With the pictures left out, write out the records verbatim.
:: Provided data
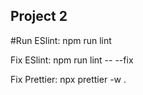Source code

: ## Project 2

#Run ESlint:
npm run lint

Fix ESlint:
npm run lint -- --fix

Fix Prettier:
npx prettier -w .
::::
** Completed task **
Source code

: ## Project 2

#Run ESlint:
npm run lint

Fix ESlint:
npm run lint -- --fix

Fix Prettier:
npx prettier -w .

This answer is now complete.